[[ MATERIAL FOR THIS EXERCISE open ]]

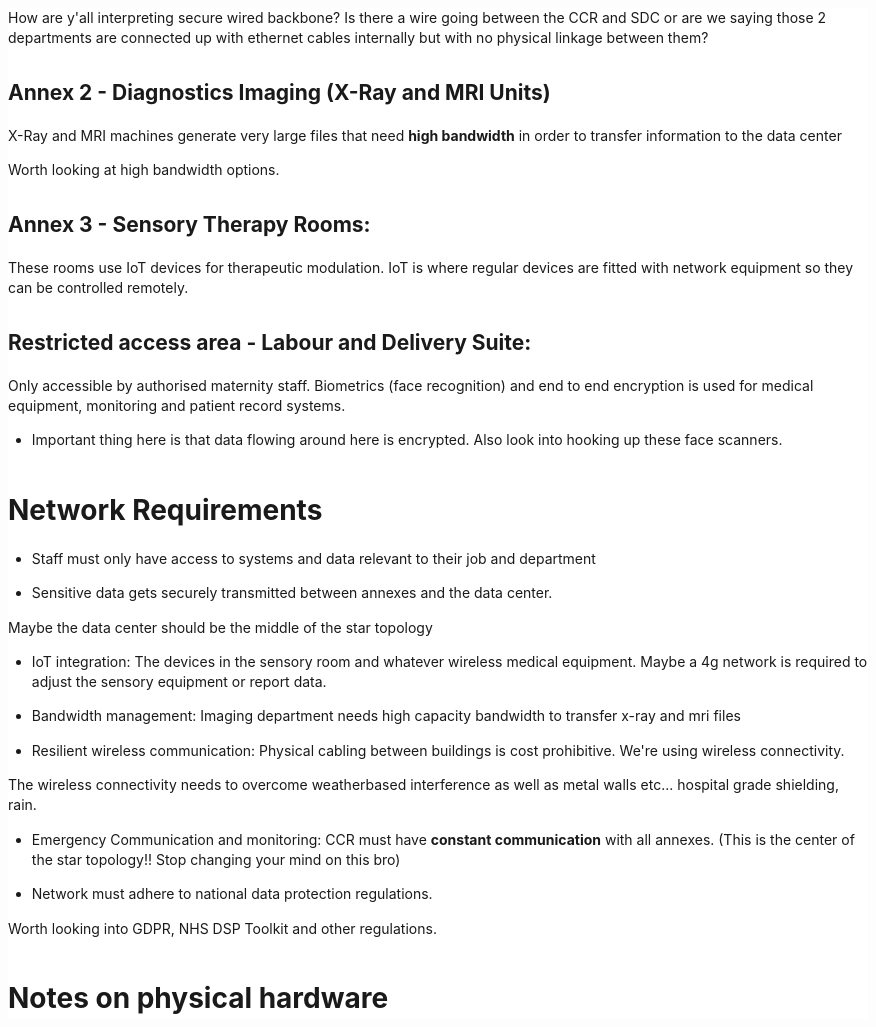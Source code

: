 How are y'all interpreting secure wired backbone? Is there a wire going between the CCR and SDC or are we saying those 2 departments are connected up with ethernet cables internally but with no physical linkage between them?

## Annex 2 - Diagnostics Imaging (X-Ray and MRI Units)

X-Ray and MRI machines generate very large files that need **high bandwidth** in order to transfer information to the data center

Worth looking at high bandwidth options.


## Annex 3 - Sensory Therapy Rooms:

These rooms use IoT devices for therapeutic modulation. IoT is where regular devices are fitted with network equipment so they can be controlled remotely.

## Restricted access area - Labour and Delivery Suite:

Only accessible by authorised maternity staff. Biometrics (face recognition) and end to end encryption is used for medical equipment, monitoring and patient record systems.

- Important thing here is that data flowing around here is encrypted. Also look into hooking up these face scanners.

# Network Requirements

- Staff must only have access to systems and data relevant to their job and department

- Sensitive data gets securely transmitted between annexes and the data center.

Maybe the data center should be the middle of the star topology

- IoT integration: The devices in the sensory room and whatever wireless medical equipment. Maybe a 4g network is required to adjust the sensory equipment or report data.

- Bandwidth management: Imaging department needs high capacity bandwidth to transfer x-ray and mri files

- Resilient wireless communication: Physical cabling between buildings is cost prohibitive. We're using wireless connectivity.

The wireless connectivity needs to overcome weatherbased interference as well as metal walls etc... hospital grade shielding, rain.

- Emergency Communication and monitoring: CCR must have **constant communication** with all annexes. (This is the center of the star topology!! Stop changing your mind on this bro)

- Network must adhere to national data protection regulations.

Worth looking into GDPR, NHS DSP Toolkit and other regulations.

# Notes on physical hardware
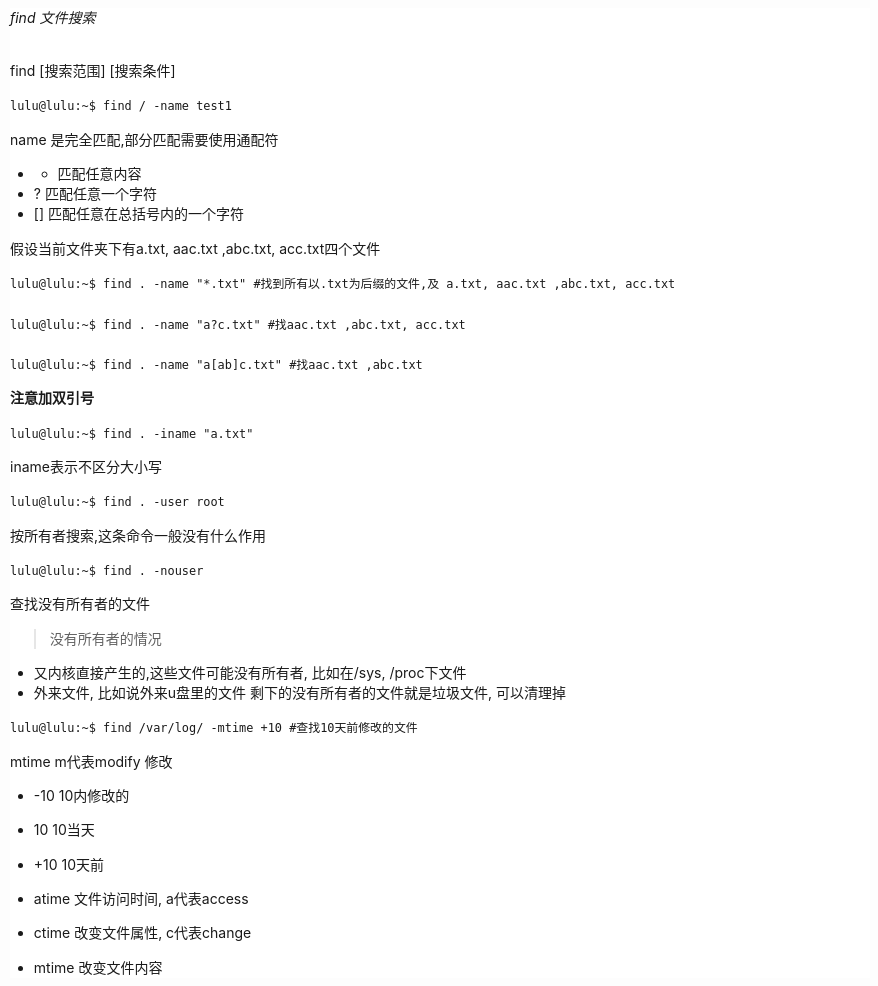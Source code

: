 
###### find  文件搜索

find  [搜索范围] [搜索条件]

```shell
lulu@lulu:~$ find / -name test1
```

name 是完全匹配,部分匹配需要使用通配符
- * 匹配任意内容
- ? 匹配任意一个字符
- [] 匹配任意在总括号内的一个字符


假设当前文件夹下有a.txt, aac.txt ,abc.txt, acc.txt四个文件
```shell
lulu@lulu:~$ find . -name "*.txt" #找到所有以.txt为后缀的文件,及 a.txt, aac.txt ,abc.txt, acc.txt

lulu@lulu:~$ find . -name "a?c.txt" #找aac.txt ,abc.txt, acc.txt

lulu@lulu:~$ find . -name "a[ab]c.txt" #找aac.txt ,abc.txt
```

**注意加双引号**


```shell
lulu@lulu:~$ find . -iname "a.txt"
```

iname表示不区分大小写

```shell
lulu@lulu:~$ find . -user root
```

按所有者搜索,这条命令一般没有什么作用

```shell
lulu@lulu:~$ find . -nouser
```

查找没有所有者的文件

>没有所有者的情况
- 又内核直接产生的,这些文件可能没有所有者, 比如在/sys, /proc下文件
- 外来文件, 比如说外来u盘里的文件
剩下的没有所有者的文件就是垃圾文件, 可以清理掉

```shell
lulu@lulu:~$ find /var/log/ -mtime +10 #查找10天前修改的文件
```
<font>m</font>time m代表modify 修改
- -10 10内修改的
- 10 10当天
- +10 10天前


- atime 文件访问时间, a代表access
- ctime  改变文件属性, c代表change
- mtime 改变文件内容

[[ MATERIAL FOR THIS EXERCISE closed ]]
[[ MATERIAL FOR THIS EXERCISE open ]]

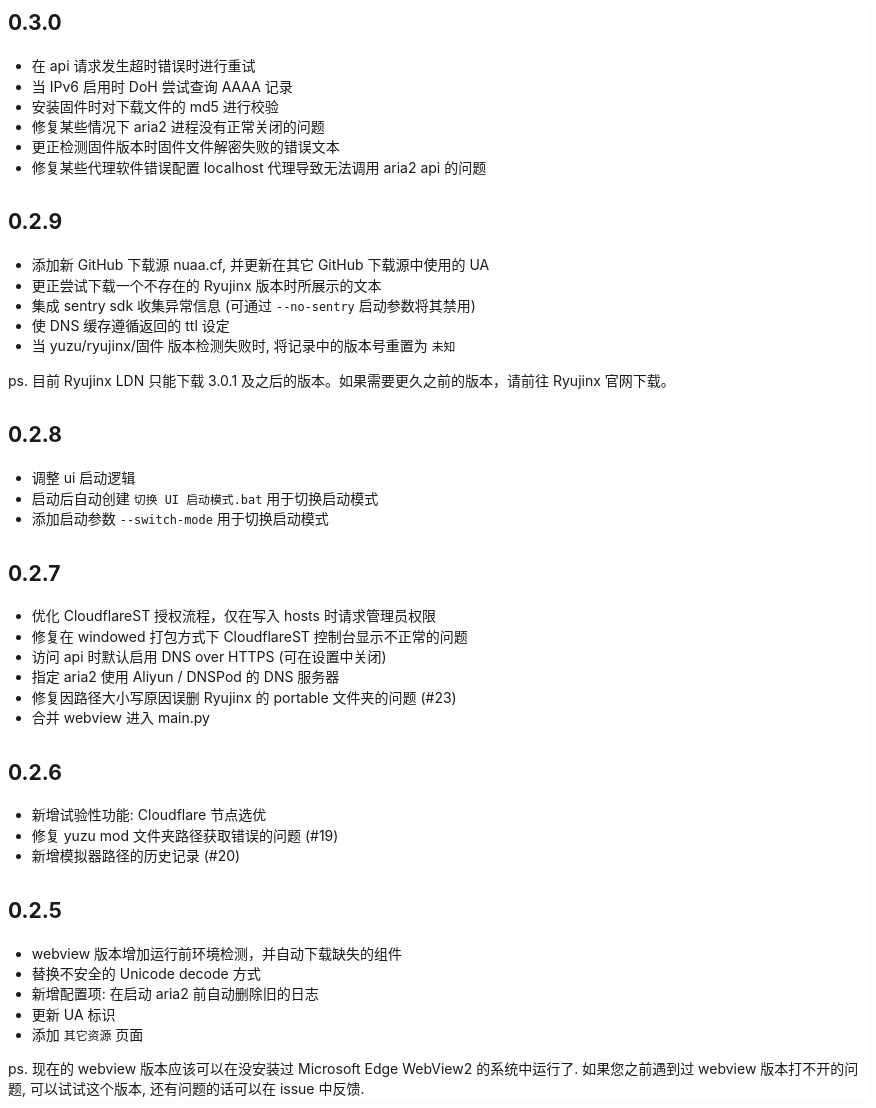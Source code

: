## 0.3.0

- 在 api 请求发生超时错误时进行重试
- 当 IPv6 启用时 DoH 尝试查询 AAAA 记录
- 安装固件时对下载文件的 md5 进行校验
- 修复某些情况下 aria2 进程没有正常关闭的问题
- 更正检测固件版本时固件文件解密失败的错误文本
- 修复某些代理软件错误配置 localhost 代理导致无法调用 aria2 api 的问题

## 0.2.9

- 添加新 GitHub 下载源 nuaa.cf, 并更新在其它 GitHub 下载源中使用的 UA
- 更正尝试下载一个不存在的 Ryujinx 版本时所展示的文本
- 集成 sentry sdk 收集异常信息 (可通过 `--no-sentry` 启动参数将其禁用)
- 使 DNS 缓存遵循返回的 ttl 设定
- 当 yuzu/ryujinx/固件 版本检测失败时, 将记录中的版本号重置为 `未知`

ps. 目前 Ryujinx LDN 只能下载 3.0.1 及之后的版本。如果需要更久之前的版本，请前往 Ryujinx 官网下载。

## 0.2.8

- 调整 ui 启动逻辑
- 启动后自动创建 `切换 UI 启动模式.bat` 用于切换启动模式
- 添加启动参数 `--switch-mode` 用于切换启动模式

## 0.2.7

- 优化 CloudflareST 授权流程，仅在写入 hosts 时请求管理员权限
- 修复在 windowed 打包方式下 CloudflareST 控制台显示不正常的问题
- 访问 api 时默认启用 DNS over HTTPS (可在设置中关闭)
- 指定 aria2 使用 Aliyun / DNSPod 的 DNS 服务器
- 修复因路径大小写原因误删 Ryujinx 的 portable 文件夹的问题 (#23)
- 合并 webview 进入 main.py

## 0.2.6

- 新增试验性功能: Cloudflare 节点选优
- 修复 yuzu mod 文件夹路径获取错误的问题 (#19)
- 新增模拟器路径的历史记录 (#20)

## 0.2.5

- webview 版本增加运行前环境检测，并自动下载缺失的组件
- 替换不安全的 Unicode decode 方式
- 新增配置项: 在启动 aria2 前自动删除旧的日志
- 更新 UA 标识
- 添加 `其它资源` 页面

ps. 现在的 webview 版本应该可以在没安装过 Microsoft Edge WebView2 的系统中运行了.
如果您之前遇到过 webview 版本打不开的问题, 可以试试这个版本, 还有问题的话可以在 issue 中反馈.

[[ MATERIAL FOR THIS EXERCISE closed ]]

Using the entries above, extract exactly the span from the line with "X-Ray and MRI machines" to the line with "These rooms use", both lines included; leave out everything else.

X-Ray and MRI machines generate very large files that need **high bandwidth** in order to transfer information to the data center

Worth looking at high bandwidth options.


## Annex 3 - Sensory Therapy Rooms:

These rooms use IoT devices for therapeutic modulation. IoT is where regular devices are fitted with network equipment so they can be controlled remotely.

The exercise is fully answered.